Through the centuries, churches have been designed to wall in space and shut out light. From the starkest, most roughly-hewn gathering places to the stateliest landmark cathedrals of Old Europe, the intent has always been twofold: first, to create a uniquely Christian experience in which the spirit of community is embraced and, second, to encourage a mood of contemplation wherein the heart's own voice might rise quietly, reverentially.

For churches, the challenge was to bring in light from the outside without allowing distractions from this outside world to pour into their worship space. The sunlight that would be allowed in should not drench worshippers in its glaring brightness but rather this light should be a transformative light that would help to illumine the interiors of the church...and the soul.

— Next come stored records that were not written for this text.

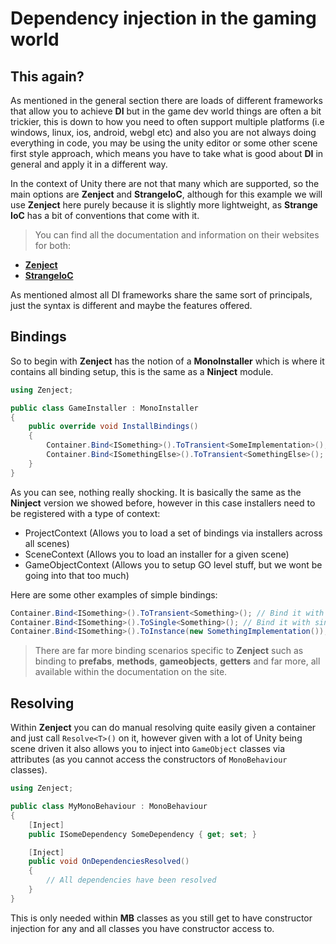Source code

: # Dependency injection in the gaming world

## This again?

As mentioned in the general section there are loads of different frameworks that allow you to achieve **DI** but in the game dev world things are often a bit trickier, this is down to how you need to often support multiple platforms (i.e windows, linux, ios, android, webgl etc) and also you are not always doing everything in code, you may be using the unity editor or some other scene first style approach, which means you have to take what is good about **DI** in general and apply it in a different way.

In the context of Unity there are not that many which are supported, so the main options are **Zenject** and **StrangeIoC**, although for this example we will use **Zenject** here purely because it is slightly more lightweight, as **Strange IoC** has a bit of conventions that come with it.

> You can find all the documentation and information on their websites for both:

- [**Zenject**](https://github.com/modesttree/Zenject)
- [**StrangeIoC**](http://strangeioc.github.io/strangeioc)

As mentioned almost all DI frameworks share the same sort of principals, just the syntax is different and maybe the features offered.

## Bindings

So to begin with **Zenject** has the notion of a **MonoInstaller** which is where it contains all binding setup, this is the same as a **Ninject** module.

```csharp
using Zenject;

public class GameInstaller : MonoInstaller
{
    public override void InstallBindings()
    {
        Container.Bind<ISomething>().ToTransient<SomeImplementation>();
        Container.Bind<ISomethingElse>().ToTransient<SomethingElse>();
    }
}
```

As you can see, nothing really shocking. It is basically the same as the **Ninject** version we showed before, however in this case installers need to be registered with a type of context:

- ProjectContext (Allows you to load a set of bindings via installers across all scenes)
- SceneContext (Allows you to load an installer for a given scene)
- GameObjectContext (Allows you to setup GO level stuff, but we wont be going into that too much)

Here are some other examples of simple bindings:

```csharp
Container.Bind<ISomething>().ToTransient<Something>(); // Bind it with transient scope
Container.Bind<ISomething>().ToSingle<Something>(); // Bind it with singleton scope
Container.Bind<ISomething>().ToInstance(new SomethingImplementation()); // Bind it to an instance
```

> There are far more binding scenarios specific to **Zenject** such as binding to **prefabs**, **methods**, **gameobjects**, **getters** and far more, all available within the documentation on the site.

## Resolving

Within **Zenject** you can do manual resolving quite easily given a container and just call `Resolve<T>()` on it, however given with a lot of Unity being scene driven it also allows you to inject into `GameObject` classes via attributes (as you cannot access the constructors of `MonoBehaviour` classes).

```csharp
using Zenject;

public class MyMonoBehaviour : MonoBehaviour
{
    [Inject]
    public ISomeDependency SomeDependency { get; set; }

    [Inject]
    public void OnDependenciesResolved()
    {
        // All dependencies have been resolved
    }
}
```

This is only needed within **MB** classes as you still get to have constructor injection for any and all classes you have constructor access to.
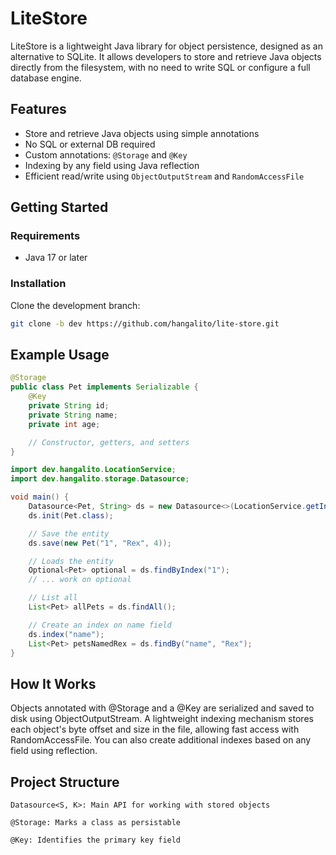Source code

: # LiteStore

LiteStore is a lightweight Java library for object persistence, designed as an alternative to SQLite. It allows developers to store and retrieve Java objects directly from the filesystem, with no need to write SQL or configure a full database engine.

## Features

- Store and retrieve Java objects using simple annotations
- No SQL or external DB required
- Custom annotations: `@Storage` and `@Key`
- Indexing by any field using Java reflection
- Efficient read/write using `ObjectOutputStream` and `RandomAccessFile`

## Getting Started

### Requirements

- Java 17 or later

### Installation

Clone the development branch:

```bash
git clone -b dev https://github.com/hangalito/lite-store.git
```

## Example Usage

```java
@Storage
public class Pet implements Serializable {
    @Key
    private String id;
    private String name;
    private int age;

    // Constructor, getters, and setters
}
```

```java
import dev.hangalito.LocationService;
import dev.hangalito.storage.Datasource;

void main() {
    Datasource<Pet, String> ds = new Datasource<>(LocationService.getInstance());
    ds.init(Pet.class);

    // Save the entity
    ds.save(new Pet("1", "Rex", 4));

    // Loads the entity
    Optional<Pet> optional = ds.findByIndex("1");
    // ... work on optional

    // List all
    List<Pet> allPets = ds.findAll();

    // Create an index on name field
    ds.index("name");
    List<Pet> petsNamedRex = ds.findBy("name", "Rex");
}
```

## How It Works

Objects annotated with @Storage and a @Key are serialized and saved to disk using ObjectOutputStream. A lightweight indexing mechanism stores each object's byte offset and size in the file, allowing fast access with RandomAccessFile. You can also create additional indexes based on any field using reflection.

## Project Structure

    Datasource<S, K>: Main API for working with stored objects

    @Storage: Marks a class as persistable

    @Key: Identifies the primary key field 
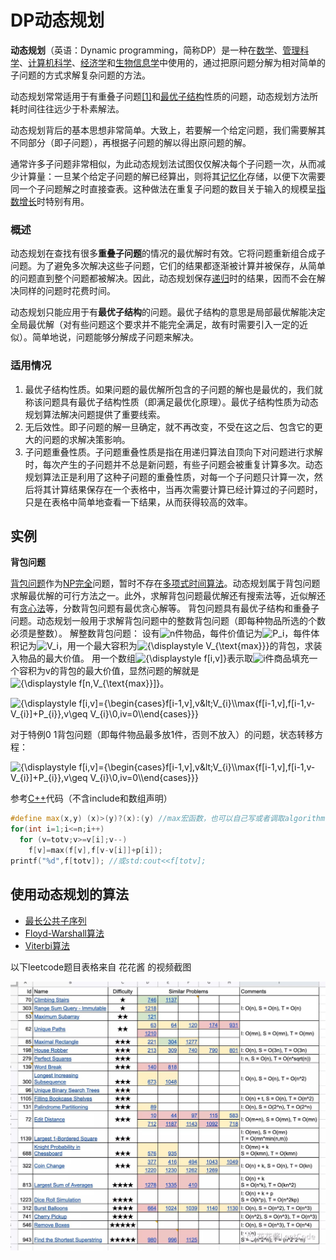# DP动态规划

**动态规划**（英语：Dynamic programming，简称DP）是一种在[数学](https://zh.wikipedia.org/wiki/%E6%95%B0%E5%AD%A6)、[管理科学](https://zh.wikipedia.org/wiki/%E7%AE%A1%E7%90%86%E7%A7%91%E5%AD%A6)、[计算机科学](https://zh.wikipedia.org/wiki/%E8%AE%A1%E7%AE%97%E6%9C%BA%E7%A7%91%E5%AD%A6)、[经济学](https://zh.wikipedia.org/wiki/%E7%BB%8F%E6%B5%8E%E5%AD%A6)和[生物信息学](https://zh.wikipedia.org/wiki/%E7%94%9F%E7%89%A9%E4%BF%A1%E6%81%AF%E5%AD%A6)中使用的，通过把原问题分解为相对简单的子问题的方式求解复杂问题的方法。

动态规划常常适用于有重叠子问题[\[1\]](https://zh.wikipedia.org/wiki/%E5%8A%A8%E6%80%81%E8%A7%84%E5%88%92#cite_note-1)和[最优子结构](https://zh.wikipedia.org/w/index.php?title=%E6%9C%80%E4%BC%98%E5%AD%90%E7%BB%93%E6%9E%84&action=edit&redlink=1)性质的问题，动态规划方法所耗时间往往远少于朴素解法。

动态规划背后的基本思想非常简单。大致上，若要解一个给定问题，我们需要解其不同部分（即子问题），再根据子问题的解以得出原问题的解。

通常许多子问题非常相似，为此动态规划法试图仅仅解决每个子问题一次，从而减少计算量：一旦某个给定子问题的解已经算出，则将其[记忆化](https://zh.wikipedia.org/wiki/%E8%AE%B0%E5%BF%86%E5%8C%96)存储，以便下次需要同一个子问题解之时直接查表。这种做法在重复子问题的数目关于输入的规模呈[指数增长](https://zh.wikipedia.org/wiki/%E6%8C%87%E6%95%B8%E5%A2%9E%E9%95%B7)时特别有用。

### 概述

动态规划在查找有很多**重叠子问题**的情况的最优解时有效。它将问题重新组合成子问题。为了避免多次解决这些子问题，它们的结果都逐渐被计算并被保存，从简单的问题直到整个问题都被解决。因此，动态规划保存[递归](https://zh.wikipedia.org/wiki/%E9%80%92%E5%BD%92)时的结果，因而不会在解决同样的问题时花费时间。

动态规划只能应用于有**最优子结构**的问题。最优子结构的意思是局部最优解能决定全局最优解（对有些问题这个要求并不能完全满足，故有时需要引入一定的近似）。简单地说，问题能够分解成子问题来解决。

### 适用情况

1. 最优子结构性质。如果问题的最优解所包含的子问题的解也是最优的，我们就称该问题具有最优子结构性质（即满足最优化原理）。最优子结构性质为动态规划算法解决问题提供了重要线索。
2. 无后效性。即子问题的解一旦确定，就不再改变，不受在这之后、包含它的更大的问题的求解决策影响。
3. 子问题重叠性质。子问题重叠性质是指在用递归算法自顶向下对问题进行求解时，每次产生的子问题并不总是新问题，有些子问题会被重复计算多次。动态规划算法正是利用了这种子问题的重叠性质，对每一个子问题只计算一次，然后将其计算结果保存在一个表格中，当再次需要计算已经计算过的子问题时，只是在表格中简单地查看一下结果，从而获得较高的效率。

## 实例

**背包问题**

[背包问题](https://zh.wikipedia.org/wiki/%E8%83%8C%E5%8C%85%E9%97%AE%E9%A2%98)作为[NP完全](https://zh.wikipedia.org/wiki/NP%E5%AE%8C%E5%85%A8)问题，暂时不存在[多项式时间算法](https://zh.wikipedia.org/wiki/%E5%A4%9A%E9%A0%85%E5%BC%8F%E6%99%82%E9%96%93)。动态规划属于背包问题求解最优解的可行方法之一。此外，求解背包问题最优解还有搜索法等，近似解还有[贪心法](https://zh.wikipedia.org/wiki/%E8%B4%AA%E5%BF%83%E6%B3%95)等，分数背包问题有最优贪心解等。 背包问题具有最优子结构和重叠子问题。动态规划一般用于求解背包问题中的整数背包问题（即每种物品所选的个数必须是整数）。 解整数背包问题： 设有![n](https://wikimedia.org/api/rest_v1/media/math/render/svg/a601995d55609f2d9f5e233e36fbe9ea26011b3b)件物品，每件价值记为![ P\_i ](https://wikimedia.org/api/rest_v1/media/math/render/svg/3ba1396129f7be3c7f828a571b6649e6807d10d3)，每件体积记为![ V\_i ](https://wikimedia.org/api/rest_v1/media/math/render/svg/f300b83673e961a9d48f3862216b167f94e5668c)，用一个最大容积为![{\displaystyle V\_{\text{max}}}](https://wikimedia.org/api/rest_v1/media/math/render/svg/550aaeaf825bba56d6f276d151e6830e5ee53f37)的背包，求装入物品的最大价值。 用一个数组![{\displaystyle f\[i,v\]}](https://wikimedia.org/api/rest_v1/media/math/render/svg/3e7902b9ed73afc6f07f04f74ba5cb2d7b4b3fd7)表示取![i](https://wikimedia.org/api/rest_v1/media/math/render/svg/add78d8608ad86e54951b8c8bd6c8d8416533d20)件商品填充一个容积为v的背包的最大价值，显然问题的解就是![{\displaystyle f\[n,V\_{\text{max}}\]}](https://wikimedia.org/api/rest_v1/media/math/render/svg/850b012cc35dcc798a549e5675d3214c374de84f)。

![{\displaystyle f\[i,v\]={\begin{cases}f\[i-1,v\],v&amp;lt;V\_{i}\\\max\{f\[i-1,v\],f\[i-1,v-V\_{i}\]+P\_{i}\},v\geq V\_{i}\\0,iv=0\\\end{cases}}}](https://wikimedia.org/api/rest_v1/media/math/render/svg/dd9c97f255a11758a2f19098205661f90cf2fa81)

对于特例0 1背包问题（即每件物品最多放1件，否则不放入）的问题，状态转移方程：

![{\displaystyle f\[i,v\]={\begin{cases}f\[i-1,v\],v&amp;lt;V\_{i}\\\max\{f\[i-1,v\],f\[i-1,v-V\_{i}\]+P\_{i}\},v\geq V\_{i}\\0,iv=0\\\end{cases}}}](https://wikimedia.org/api/rest_v1/media/math/render/svg/dd9c97f255a11758a2f19098205661f90cf2fa81)

 参考[C++](https://zh.wikipedia.org/wiki/C%2B%2B)代码（不含include和数组声明）

```cpp
#define max(x,y) (x)>(y)?(x):(y) //max宏函数，也可以自己写或者调取algorithm
for(int i=1;i<=n;i++)
  for (v=totv;v>=v[i];v--)
    f[v]=max(f[v],f[v-v[i]]+p[i]);
printf("%d",f[totv]); //或std:cout<<f[totv];
```

## 使用动态规划的算法

* [最长公共子序列](https://zh.wikipedia.org/wiki/%E6%9C%80%E9%95%BF%E5%85%AC%E5%85%B1%E5%AD%90%E5%BA%8F%E5%88%97)
* [Floyd-Warshall算法](https://zh.wikipedia.org/wiki/Floyd-Warshall%E7%AE%97%E6%B3%95)
* [Viterbi算法](https://zh.wikipedia.org/wiki/%E7%BB%B4%E7%89%B9%E6%AF%94%E7%AE%97%E6%B3%95)

以下leetcode题目表格来自 花花酱 的视频截图

![](../../.gitbook/assets/wei-ming-ming-tu-pian.jpg)

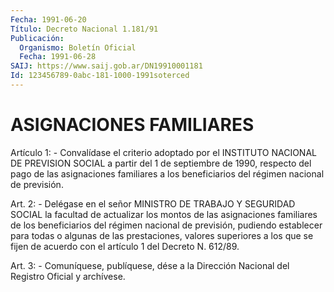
 ```yaml
---
Fecha: 1991-06-20
Título: Decreto Nacional 1.181/91
Publicación:
  Organismo: Boletín Oficial
  Fecha: 1991-06-28
SAIJ: https://www.saij.gob.ar/DN19910001181
Id: 123456789-0abc-181-1000-1991soterced
---
```

# ASIGNACIONES FAMILIARES

<a id="1"></a>
Artículo 1: - Convalídase el criterio adoptado por el INSTITUTO NACIONAL  DE PREVISION SOCIAL a partir del 1 de septiembre de 1990, respecto del pago de las asignaciones familiares a los beneficiarios del régimen nacional de previsión.

<a id="2"></a>
Art. 2: - Delégase en el señor MINISTRO DE TRABAJO Y SEGURIDAD SOCIAL  la  facultad  de  actualizar los montos de las asignaciones familiares de los beneficiarios  del régimen nacional de previsión, pudiendo  establecer  para  todas o algunas  de  las  prestaciones, valores superiores a los que  se fijen de acuerdo con el artículo 1 del Decreto N. 612/89.

<a id="3"></a>
Art. 3: - Comuníquese, publíquese, dése a la Dirección Nacional del Registro Oficial y archívese.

In stained glass, they found their answer. For its inherent translucence and potential for fabrication allow glass to both capture and play with light. Given shape, color and images that unfold the story of Jesus Christ and His followers, this "art glass" works to stimulate the visual senses, stirring emotions that direct our thoughts inward, towards God. And by infusing worship space and worshippers alike with a heightened sense of purpose, stained glass windows compliment the liturgy.

It is a dynamic interplay of light and soul experienced personally and profoundly by succeeding generations of visitors here at the Basilica of the National Shrine of Mary, Queen of the Universe.